WASHINGTON - A secretária de Estado Hillary Rodham Clinton disse na terça-feira que o Irã tem uma clara oportunidade de se unir à comunidade internacional, ampliando o tom conciliador adotado um dia antes pelo presidente Barack Obama em relação ao Irã e o resto do mundo árabe.

The New York Times |

Revelando uma ambiciosa agenda diplomática, Hillary também sugeriu que pode haver alguma forma de comunicação direta ou indireta entre os Estados Unidos e a Coreia do Norte. Ela afirmou também que as relações com a China foram influenciadas demais pelas questões econômicas durante a gestão Bush.

Hillary, em suas primeiras declarações aos repórteres desde que se tornou a primeira diplomata do país, disse: "Há uma clara oportunidade para os iranianos, como o presidente afirmou em sua entrevista, demostrarem disposição em manter relações significativas com a comunidade internacional".

Falando na segunda-feira ao canal de notícias árabe Al Arabiya , Obama reiterou sua determinação de que os Estados Unidos irão explorar formas de negociar diretamente com o Irã, mesmo ao dizer que a relação de Teerã com armas nucleares e grupos terroristas são desestimulantes.


Obama deu entrevista à rede Al-Arabiya, sediada em Dubai / AP

A menos de uma semana no trabalho, Hillary parecia energizada.

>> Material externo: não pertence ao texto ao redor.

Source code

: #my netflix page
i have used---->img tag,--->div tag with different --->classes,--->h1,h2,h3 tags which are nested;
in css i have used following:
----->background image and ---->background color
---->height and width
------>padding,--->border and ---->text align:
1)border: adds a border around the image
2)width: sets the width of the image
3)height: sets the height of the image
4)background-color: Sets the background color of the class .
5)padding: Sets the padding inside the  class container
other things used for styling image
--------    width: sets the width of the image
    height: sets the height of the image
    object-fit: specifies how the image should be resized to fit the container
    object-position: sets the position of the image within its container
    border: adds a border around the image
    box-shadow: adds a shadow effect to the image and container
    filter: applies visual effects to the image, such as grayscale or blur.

Ela viajou à Casa Branca na segunda-feira para ajudar a preparar o enviado especial do Oriente Médio, George J. Mitchell, e lidou com uma lista de ligações a 40 líderes estrangeiros.

O mundo, garantiu Hillary, precisava de uma nova política estrangeira americana.

"Este é um respiro aliviado que chega ao mundo", ela disse. "Nós temos muitos danos para reparar".

Hillarynão revelou as opções consideradas para a abertura ao Irã, além de mencionar as existentes tarefas multilaterais envolvendo Grã-Bretanha, França, Alemanha, Rússia e China. Mas indicou que ela e Obama pensam amplamente.

O grupo multilateral irá se reunir na próxima semana na Alemanha, e diplomatas europeus disseram esperar que o encontro ofereça as primeiras pistas sobre a estratégia desta gestão.